- Episode no.: Season 1 Episode 8
- Directed by: Stephen Surjik
- Written by: Amanda Kate Shuman
- Production code: 108
- Original air date: November 11, 2013

Guest appearances
- Justin Kirk as Nathaniel Wolff; Hisham Tawfiq as Dembe Zuma; Deborah S. Craig as Luli Zeng; Amir Arison as Aram Mojtabai; William Sadler as Sam Milhoan; Graeme Malcolm as The Man with the Apple; Kelly Deadmon as Mary; Richard Bekins as Gold Club Member; Andrew Dice Clay as Abraham Maltz;

Episode chronology
| ← Previous "Frederick Barnes" | Next → "Anslo Garrick" |
- The Blacklist season 1

= General Ludd (The Blacklist) =

"General Ludd" is the eighth episode of the first season of the American crime drama The Blacklist. The episode premiered in the United States on NBC on November 11, 2013.

==Plot==
Elizabeth uncovers an elaborate plot to destroy the country's financial system when a new name on the blacklist, General Ludd (Justin Kirk), is revealed by Reddington. Reddington demands access to the FBI database ViCAP in return for his help. Meanwhile, Tom informs Lizzy that her adoptive father, Sam, is dying from cancer in the hospital. All airplanes are grounded because of General Ludd's plan for terrorism, so Lizzy is unable to fly home to be with her father, Sam (guest star William Sadler). Meanwhile, Reddington visits Sam in the hospital, and the two reminisce as old friends. Sam expresses that he has 6 weeks to live. He wishes he only had 6 hours to live, as he does not wish to die a slow death. Reddington tells Sam that he did a fantastic job raising Lizzy as his own, and that he will protect her just as he did. Sam tells Reddington that he wants Lizzy to know "the truth" before he dies. Reddington objects, stating that she must never know. He then kills Sam to end his suffering, and also to keep "the truth" hidden. General Ludd steals a hard drive containing the blueprints for newly minted U.S. currency. However, Reddington finds Ludd and steals the hard drive before the FBI arrive. Lizzy finds out that her father has died. Red uses his new access to ViCAP to look up the number the Chinese gave him in "Wujing"; it's the number of a file on a woman named Lucy Brooks. Red comforts Elizabeth as she mourns her father.

==Reception==
===Ratings===
"General Ludd" premiered on NBC on November 11, 2013 in the 10–11 p.m. time slot. The episode garnered a 3.0/8 Nielsen rating with 10.69 million viewers, making it the highest rated show in its time slot and the eleventh most watched television show of the week.

===Reviews===
Jason Evans of The Wall Street Journal thought that "the side stories about the bad guys being caught each week are getting dull". In his comment: "We want to learn more about Tom and Liz and Red. But the show is giving that info out in very small doses". He noted the show's "hints that Red is Liz’s father", but felt that idea was "too obvious".

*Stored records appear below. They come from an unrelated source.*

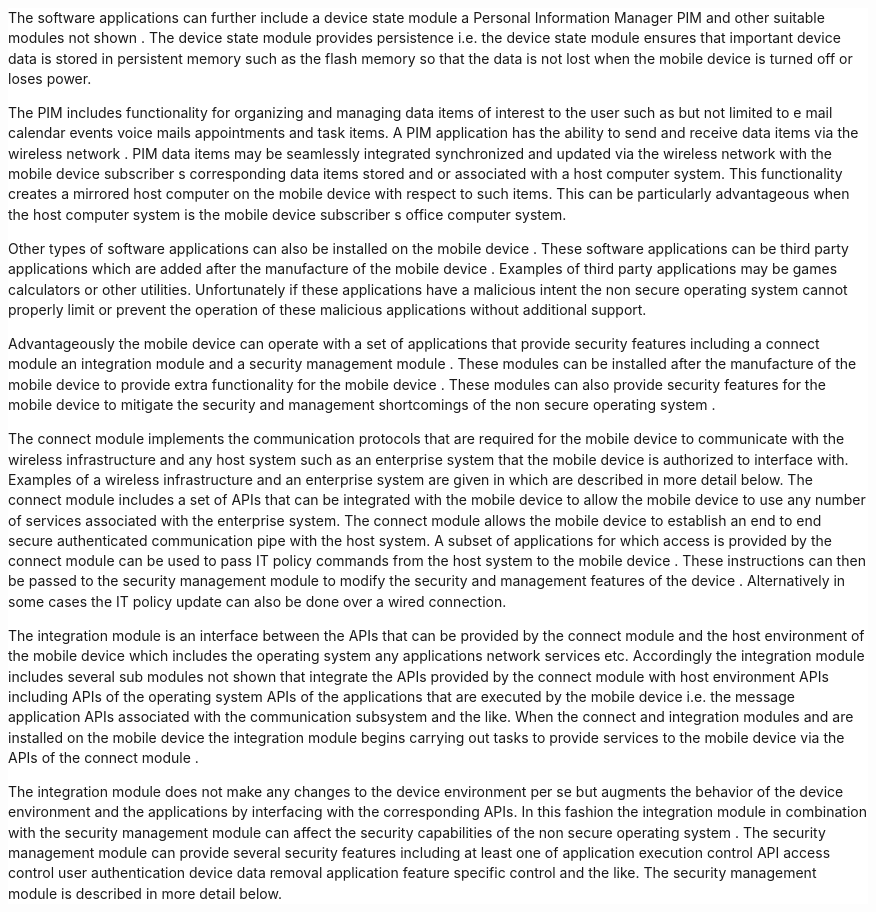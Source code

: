 The software applications can further include a device state module a Personal Information Manager PIM and other suitable modules not shown . The device state module provides persistence i.e. the device state module ensures that important device data is stored in persistent memory such as the flash memory so that the data is not lost when the mobile device is turned off or loses power.

The PIM includes functionality for organizing and managing data items of interest to the user such as but not limited to e mail calendar events voice mails appointments and task items. A PIM application has the ability to send and receive data items via the wireless network . PIM data items may be seamlessly integrated synchronized and updated via the wireless network with the mobile device subscriber s corresponding data items stored and or associated with a host computer system. This functionality creates a mirrored host computer on the mobile device with respect to such items. This can be particularly advantageous when the host computer system is the mobile device subscriber s office computer system.

Other types of software applications can also be installed on the mobile device . These software applications can be third party applications which are added after the manufacture of the mobile device . Examples of third party applications may be games calculators or other utilities. Unfortunately if these applications have a malicious intent the non secure operating system cannot properly limit or prevent the operation of these malicious applications without additional support.

Advantageously the mobile device can operate with a set of applications that provide security features including a connect module an integration module and a security management module . These modules can be installed after the manufacture of the mobile device to provide extra functionality for the mobile device . These modules can also provide security features for the mobile device to mitigate the security and management shortcomings of the non secure operating system .

The connect module implements the communication protocols that are required for the mobile device to communicate with the wireless infrastructure and any host system such as an enterprise system that the mobile device is authorized to interface with. Examples of a wireless infrastructure and an enterprise system are given in which are described in more detail below. The connect module includes a set of APIs that can be integrated with the mobile device to allow the mobile device to use any number of services associated with the enterprise system. The connect module allows the mobile device to establish an end to end secure authenticated communication pipe with the host system. A subset of applications for which access is provided by the connect module can be used to pass IT policy commands from the host system to the mobile device . These instructions can then be passed to the security management module to modify the security and management features of the device . Alternatively in some cases the IT policy update can also be done over a wired connection.

The integration module is an interface between the APIs that can be provided by the connect module and the host environment of the mobile device which includes the operating system any applications network services etc. Accordingly the integration module includes several sub modules not shown that integrate the APIs provided by the connect module with host environment APIs including APIs of the operating system APIs of the applications that are executed by the mobile device i.e. the message application APIs associated with the communication subsystem and the like. When the connect and integration modules and are installed on the mobile device the integration module begins carrying out tasks to provide services to the mobile device via the APIs of the connect module .

The integration module does not make any changes to the device environment per se but augments the behavior of the device environment and the applications by interfacing with the corresponding APIs. In this fashion the integration module in combination with the security management module can affect the security capabilities of the non secure operating system . The security management module can provide several security features including at least one of application execution control API access control user authentication device data removal application feature specific control and the like. The security management module is described in more detail below.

Phil Dyess-Nugent of The A.V. Club gave the episode a "C+". He felt that the show was "so close to saying out loud that Red is Elizabeth’s father that any other explanation for his interest in her is likely to ring hollow". He was confused about General Ludd's character, noting "that he gives Red a convenient whipping boy to whom he can deliver his own heartfelt defense of capitalism".